После первого акта исполнители спустились со сцены и, тихо усевшись вокруг меня, стали ждать поправок и замечаний.
— Спасибо, ребята, за такие прекрасные похороны, — приподнявшись на локте, сказал я. — Все было чудесно, вы так трогательно меня отпевали… Ей-богу, будь я сейчас на том свете, поклялся бы, что давно так славно не помирал. Но поскольку я еще жив, то не могу вашу игру оценить высоко. А если откровенно, играли вы из рук вон плохо. Ведь пьеса, пускай это оперетта, приветствует рождение нового мира. А потому играть ее нужно энергично, с подъемом, с сознанием торжествующей надежды, ибо вера в мир…
Не в силах продолжать, я откинулся на доски.
ФАШИСТЫ
Блеск очков надо мной.
— Мицуго, не беспокойся, репетицию я закончил. Съешь вот немного супа и жженого сахара. После обеда придет врач.
Торда покормил меня мучной похлебкой. Я ел с большим аппетитом. Потом с наслаждением хрустел ароматными желтыми сахарными крупинками.
— Из-за театра ты и не думай переживать. До премьеры буду вести репетиции я. Спектаклю, собственно, не хватает сейчас только отшлифованности и сценической дисциплины. До премьеры ты наверняка окрепнешь и в конце спектакля сможешь выйти на сцену, раскланяться.

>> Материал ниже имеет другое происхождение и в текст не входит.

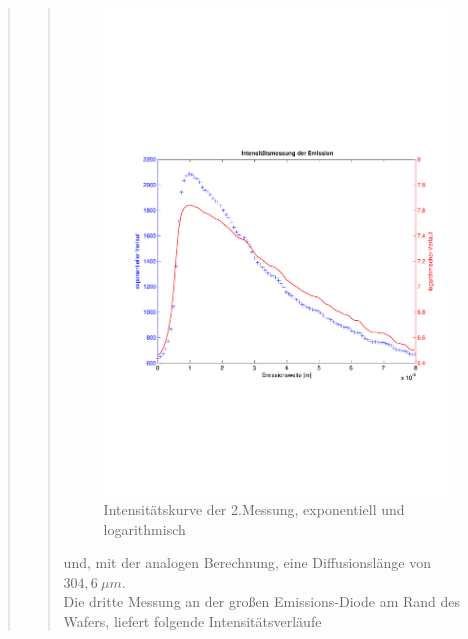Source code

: \begin{quote}
\begin{quote}
        \begin{figure}[H]
                    \centering
                        \includegraphics[scale=0.53, trim = 1cm 6cm 1.5cm 8cm,
                        clip]{./Emissionsbilder/zwei/Intensitat_2.pdf}
                        \caption{Intensitätskurve der 2.Messung, exponentiell
                        und logarithmisch}
                            \label{fig:./Emissionsbilder/zwei/Intensitatsmessung.pdf}
        \end{figure}

        und, mit der analogen Berechnung, eine Diffusionslänge von $304,6\ \mu
        m$.\\

        Die dritte Messung an der großen Emissions-Diode am Rand des Wafers,
        liefert folgende Intensitätsverläufe


\end{quote}
\end{quote}
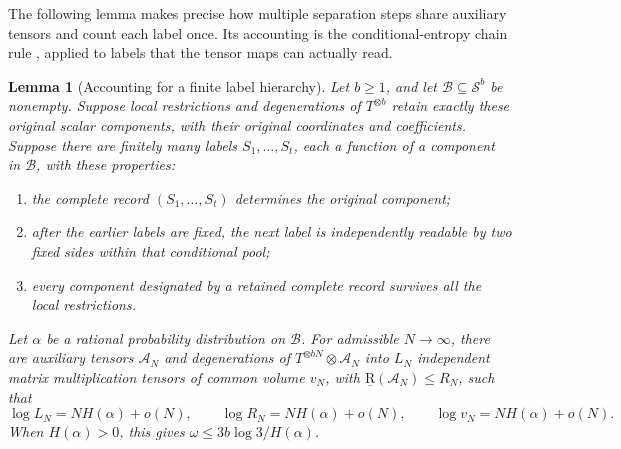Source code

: \documentclass[11pt]{article}
\numberwithin{equation}{section}
\newtheorem{lemma}[theorem]{Lemma}
\theoremstyle{definition}
\theoremstyle{remark}
\begin{document}
The following lemma makes precise how multiple separation steps share
auxiliary tensors and count each label once.  Its accounting is the
conditional-entropy chain rule \citep{shannon1948}, applied to labels
that the tensor maps can actually read.

\begin{lemma}[Accounting for a finite label hierarchy]
\label{lem:hierarchy}
Let \(b\geq1\), and let \(\mathcal B\subseteq\mathcal S^b\) be
nonempty.  Suppose local restrictions and degenerations of
\(T^{\otimes b}\) retain exactly these original scalar components, with
their original coordinates and coefficients.  Suppose there are finitely many
labels \(S_1,\ldots,S_t\), each a function of a component in
\(\mathcal B\), with these properties:
\begin{enumerate}[label=\textup{(\roman*)}]
 \item the complete record \((S_1,\ldots,S_t)\) determines the original
       component;
 \item after the earlier labels are fixed, the next label is independently
       readable by two fixed sides within that conditional pool;
 \item every component designated by a retained complete record survives
       all the local restrictions.
\end{enumerate}
Let \(\alpha\) be a rational probability distribution on \(\mathcal B\).
For admissible \(N\to\infty\), there are auxiliary tensors
\(\mathcal A_N\) and degenerations of
\(T^{\otimes bN}\otimes\mathcal A_N\) into \(L_N\) independent matrix
multiplication tensors of common volume \(v_N\), with
\(\operatorname{\underline R}(\mathcal A_N)\leq R_N\), such that
\begin{equation}
 \log L_N=NH(\alpha)+o(N),\qquad
 \log R_N=NH(\alpha)+o(N),\qquad
 \log v_N=NH(\alpha)+o(N).
 \label{alg:hierarchy-rates}
\end{equation}
When \(H(\alpha)>0\), this gives
\(\omega\leq3b\log3/H(\alpha)\).
\end{lemma}
\end{document}
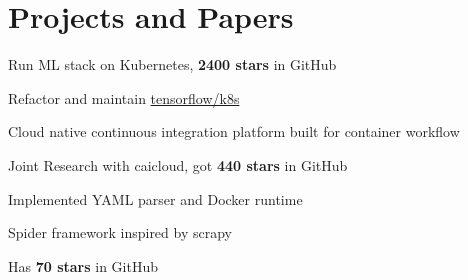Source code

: \documentclass[]{deedy-resume-openfont}
\begin{document}
\begin{minipage}[t]{0.73\textwidth}

\section{Projects and Papers}
\sectionsep

\begin{tightemize}
    \item Run ML stack on Kubernetes, \textbf{2400 stars} in GitHub
    \item Refactor and maintain \href{https://github.com/tensorflow/k8s}{tensorflow/k8s}
    \end{tightemize}
\sectionsep

\begin{tightemize}
    \item Cloud native continuous integration platform built for container workflow
    \item Joint Research with caicloud, got \textbf{440 stars} in GitHub
    \item Implemented YAML parser and Docker runtime
    \end{tightemize}
\sectionsep

\begin{tightemize}
    \item Spider framework inspired by scrapy
    \item Has \textbf{70 stars} in GitHub
    \end{tightemize}
\sectionsep



\end{minipage}
\end{document}
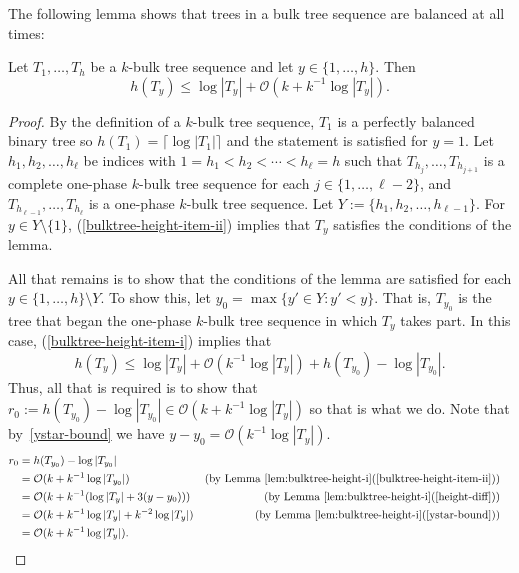 \documentclass[kpfonts]{patmorin}
\newcommand{\Oh}{\mathcal{O}}
\let\le\leqslant
\begin{document}
The following lemma shows that trees in a bulk tree sequence are balanced at all times:

\begin{lem}
  Let $T_1,\ldots,T_h$ be a $k$-bulk tree sequence and let $y\in\{1,\ldots,h\}$.
  Then
\[
h(T_y)\le \log|T_y| + \Oh(k+k^{-1}\log|T_y|).
\]
\end{lem}

\begin{proof}
  By the definition of a $k$-bulk tree sequence, $T_1$ is a perfectly balanced binary tree so $h(T_1)=\lceil\log|T_1|\rceil$ and the statement is satisfied for $y=1$.
  Let $h_1,h_2,\ldots,h_{\ell}$ be indices with $1=h_1 < h_2 < \cdots <h_{\ell} = h$ such that $T_{h_j},\ldots,T_{h_{j+1}}$ is a complete one-phase $k$-bulk tree sequence for each $j\in\{1,\ldots,\ell-2\}$, and $T_{h_{\ell-1}},\ldots,T_{h_{\ell}}$ is a one-phase $k$-bulk tree sequence.
  Let $Y:= \{h_1,h_2,\ldots,h_{\ell-1}\}$.
  For $y\in Y\setminus\{1\}$,
  (\ref{bulktree-height-item-ii}) implies that $T_y$ satisfies the conditions of the lemma.

  All that remains is to show that the conditions of the lemma are satisfied for each $y\in\{1,\ldots,h\}\setminus Y$. To show this, let $y_0=\max\{ y'\in Y: y'<y\}$.  That is, $T_{y_0}$ is the tree that began the one-phase $k$-bulk tree sequence in which $T_y$ takes part.
  In this case, (\ref{bulktree-height-item-i}) implies that
  \[  h(T_y) \le \log |T_y| + \Oh(k^{-1}\log |T_y|) + h(T_{y_0})-\log|T_{y_0}|.\]
  Thus, all that is required is to show that $r_0:=h(T_{y_0})-\log|T_{y_0}|\in \Oh(k+k^{-1}\log|T_y|)$ so that is what we do.
  Note that by~\ref{ystar-bound}
  we have $y-y_0 = \Oh(k^{-1}\log|T_y|)$.
  \begin{align*}
    r_0 &= h(T_{y_0})-\log|T_{y_0}| \\
       &= \Oh(k + k^{-1}\log|T_{y_0}|)
        & \text{(by \lemref{bulktree-height-i}(\ref{bulktree-height-item-ii}))}\\
       &= \Oh(k + k^{-1}(\log|T_{y}| + 3(y-y_0)))
        & \text{(by \lemref{bulktree-height-i}(\ref{height-diff}))} \\
       &= \Oh(k + k^{-1}\log|T_{y}| + k^{-2}\log|T_{y}|) & \text{(by \lemref{bulktree-height-i}(\ref{ystar-bound}))} \\
       &= \Oh(k + k^{-1}\log|T_{y}|).  &  & \qedhere
  \end{align*}
\end{proof}
\end{document}
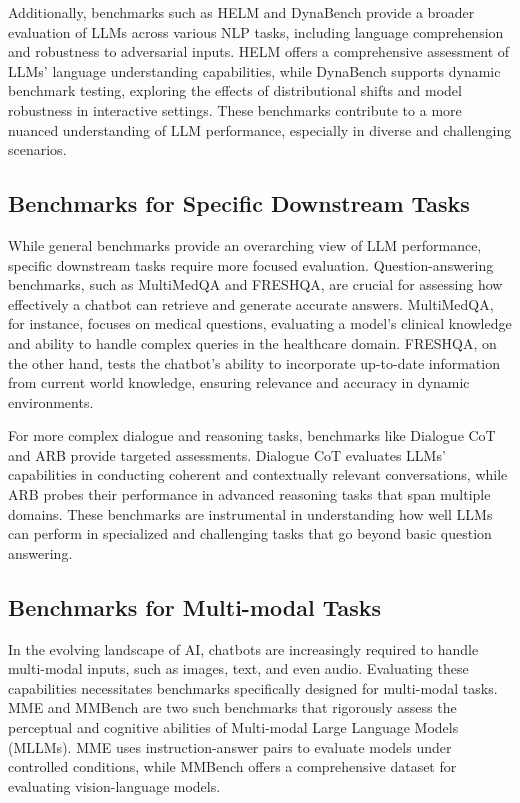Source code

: Additionally, benchmarks such as HELM and DynaBench provide a broader evaluation of LLMs across various NLP tasks, including language comprehension and robustness to adversarial inputs. HELM offers a comprehensive assessment of LLMs' language understanding capabilities, while DynaBench supports dynamic benchmark testing, exploring the effects of distributional shifts and model robustness in interactive settings. These benchmarks contribute to a more nuanced understanding of LLM performance, especially in diverse and challenging scenarios.

\subsection{Benchmarks for Specific Downstream Tasks}

While general benchmarks provide an overarching view of LLM performance, specific downstream tasks require more focused evaluation. Question-answering benchmarks, such as MultiMedQA and FRESHQA, are crucial for assessing how effectively a chatbot can retrieve and generate accurate answers. MultiMedQA, for instance, focuses on medical questions, evaluating a model's clinical knowledge and ability to handle complex queries in the healthcare domain. FRESHQA, on the other hand, tests the chatbot's ability to incorporate up-to-date information from current world knowledge, ensuring relevance and accuracy in dynamic environments.

For more complex dialogue and reasoning tasks, benchmarks like Dialogue CoT and ARB provide targeted assessments. Dialogue CoT evaluates LLMs' capabilities in conducting coherent and contextually relevant conversations, while ARB probes their performance in advanced reasoning tasks that span multiple domains. These benchmarks are instrumental in understanding how well LLMs can perform in specialized and challenging tasks that go beyond basic question answering.

\subsection{Benchmarks for Multi-modal Tasks}

In the evolving landscape of AI, chatbots are increasingly required to handle multi-modal inputs, such as images, text, and even audio. Evaluating these capabilities necessitates benchmarks specifically designed for multi-modal tasks. MME and MMBench are two such benchmarks that rigorously assess the perceptual and cognitive abilities of Multi-modal Large Language Models (MLLMs). MME uses instruction-answer pairs to evaluate models under controlled conditions, while MMBench offers a comprehensive dataset for evaluating vision-language models.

— А ты разбираешься в режиссуре?
— Если нужно, я разберусь в чем угодно. Наверное, смог бы даже собрать самолет, если бы приспичило.

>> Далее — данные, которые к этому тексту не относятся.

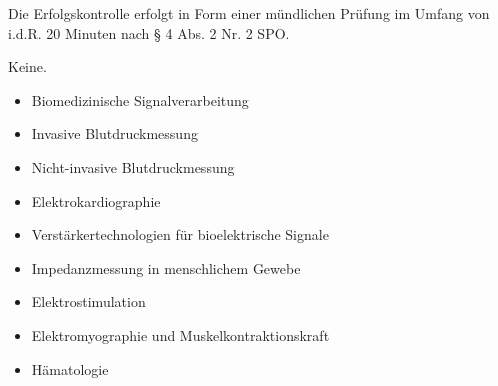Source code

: \begin{course}

\setdoclanguagegerman
{}



\coursehead


\label{cour_8147.dp_997}


\begin{styleenv}
\begin{assessment}
Die Erfolgskontrolle erfolgt in Form einer mündlichen Prüfung im Umfang von i.d.R. 20 Minuten nach § 4 Abs. 2 Nr. 2 SPO.


\end{assessment}

\begin{conditions}Keine.\end{conditions}


\end{styleenv}

\begin{learningoutcomes}

\end{learningoutcomes}

\begin{content}
\begin{itemize}\item  Biomedizinische Signalverarbeitung  \item  Invasive Blutdruckmessung  \item  Nicht-invasive Blutdruckmessung  \item  Elektrokardiographie  \item  Verstärkertechnologien für bioelektrische Signale  \item  Impedanzmessung in menschlichem Gewebe  \item  Elektrostimulation  \item  Elektromyographie und Muskelkontraktionskraft  \item  Hämatologie  \end{itemize}
\end{content}







\end{course}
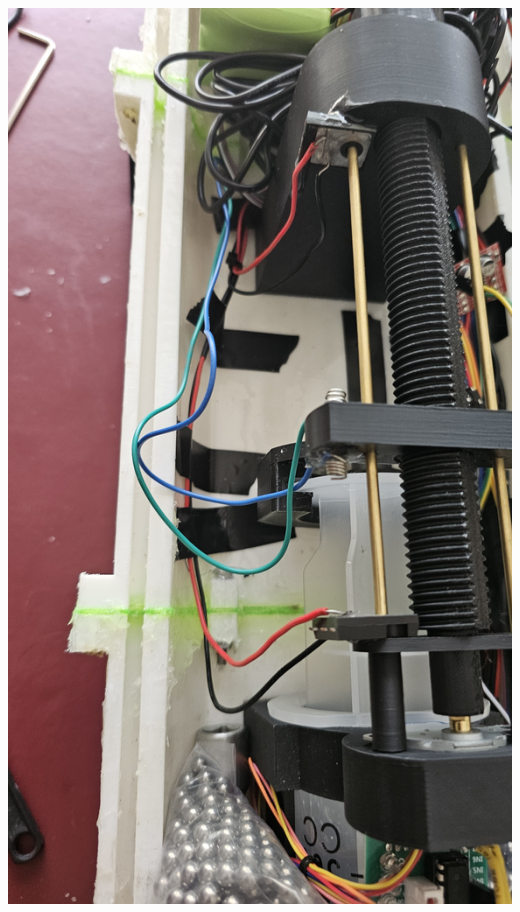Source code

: \documentclass[11pt,a4paper,titlepage]{report}
\begin{document}
	\begin{center}
		\label{picture:images_build_9}
		\includegraphics[width=\linewidth]{assets/AUV_Build9.jpg}
	\end{center}
	
\end{document}
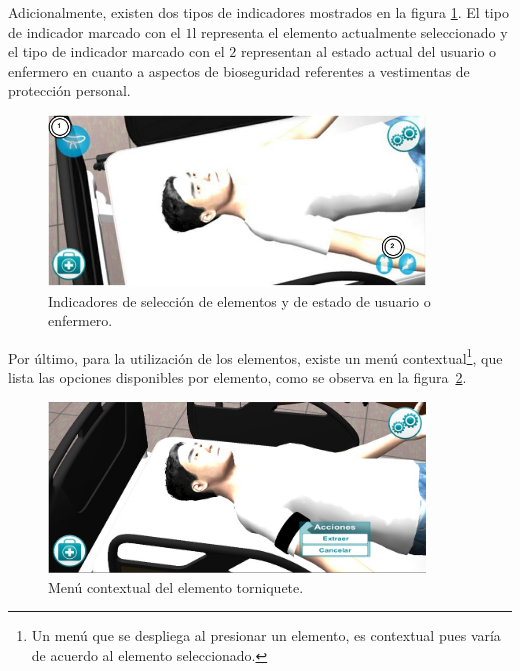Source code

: Adicionalmente, existen dos tipos de indicadores mostrados en la figura
\ref{fig:hemocultivo_seleccion}. El tipo de indicador marcado con el $1$l
representa el elemento actualmente seleccionado y el tipo de indicador marcado
con el $2$ representan al estado actual del usuario o enfermero en cuanto a
aspectos de bioseguridad referentes a vestimentas de protección personal.

\begin{figure}[H]
\centering
\includegraphics[width=10cm]{solucion/images/hemocultivo_seleccion.jpg}
\caption{Indicadores de selección de elementos y de estado de usuario o enfermero.}
\label{fig:hemocultivo_seleccion}
\end{figure}



Por último, para la utilización de los elementos, existe un menú contextual\footnote{Un menú
    que se despliega al presionar un elemento, es contextual pues varía de
    acuerdo al elemento seleccionado.}, que lista las opciones disponibles por
elemento, como se observa en la figura~\ref{fig:hemocultivo_torniquete_cm}.

\begin{figure}[H]
\centering
\includegraphics[width=10cm]{solucion/images/hemocultivo_contextual.jpg}
\caption{Menú contextual del elemento torniquete.}
\label{fig:hemocultivo_torniquete_cm}
\end{figure}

— А где ты взял столько сахара?
— Украл. Воровать сахар — одно из моих маленьких увлечений. Дома я воровал его для собак. Как-то ухитрился даже украсть пиленого сахара на торжественном приеме. Здесь вот ты у меня вместо бродячих псов, которых я подкармливал в подворотнях глухих переулков и у фонарных столбов.

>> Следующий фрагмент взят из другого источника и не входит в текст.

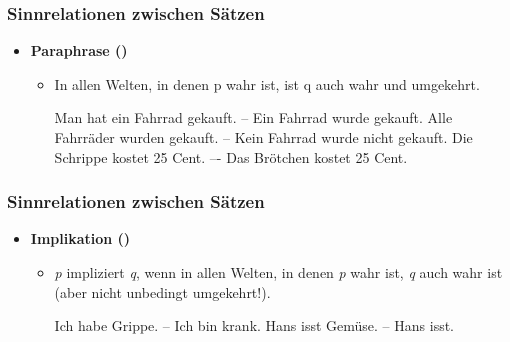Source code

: 
\begin{frame}
\frametitle{Sinnrelationen zwischen Sätzen}

\begin{itemize}
	\item \textbf{Paraphrase ()}
	
	\vspace{1em}
	
	\begin{itemize}
		\item In allen Welten, in denen p wahr ist, ist q auch wahr und umgekehrt.
		
		\eal 
			\ex Man hat ein Fahrrad gekauft. -- Ein Fahrrad wurde gekauft.
			\ex Alle Fahrräder wurden gekauft. -- Kein Fahrrad wurde nicht gekauft.
			\ex Die Schrippe kostet 25 Cent. –- Das Brötchen kostet 25 Cent.
		\zl
		
	\end{itemize}
	
\end{itemize}


\end{frame}




\begin{frame}
\frametitle{Sinnrelationen zwischen Sätzen}

\begin{itemize}
	\item \textbf{Implikation ()}
	
	\vspace{1em}
	
	\begin{itemize}
		\item \textit{p} impliziert \textit{q}, wenn in allen Welten, in denen \textit{p} wahr ist, \textit{q} auch wahr ist (aber nicht unbedingt umgekehrt!).
		
\vspace{1em}
		
		\eal 
			\ex Ich habe Grippe. -- Ich bin krank.
			\ex Hans isst Gemüse. -- Hans isst.
		\zl
			
		\end{itemize}
	
\end{itemize}


\end{frame}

— Ты украл свой собственный сахар? — растроганно смотрел я на писателя.
— Нет, свой я съел. А этот украл у Лехеля Ванчи.
— Кто такой Лехель Ванча?
— Бывший советник министра, майор запаса. Бывший друг моего отца. Пятьдесят семь лет. Живет в офицерском лагере. Он просил, чтобы я его сюда перевел, к артистам, и чтобы ты написал для него роль матери. Он еще в первую мировую войну имитировал женщин в одном таком лагере. Тогда он выступал в амплуа субреток, но теперь, естественно, постарел. Это он вынужден был признать.
— И как же ты украл сахар?
— Он сам дал, вроде как взятку, а я принял, хотя знал прекрасно, что роль мы ему не дадим.
— Не надо было брать.
— Это я — в наказание.
— В наказание? Он же был другом твоего отца.
— Да, но он — фашист.
— Ты уверен?
— Удостоверился в этом своими глазами.
— Когда?
— Сегодня. Этот подлец, чтобы доказать, что он венгерский патриот, гнусно унизил одного немца.
— Как?
— За кусок хлеба заставил беднягу встать на колени и десять раз повторить: «Я — паршивый немец». Опасен не только тот, кто себя признает фашистом, но и тот, кто не понимает, что он — фашист.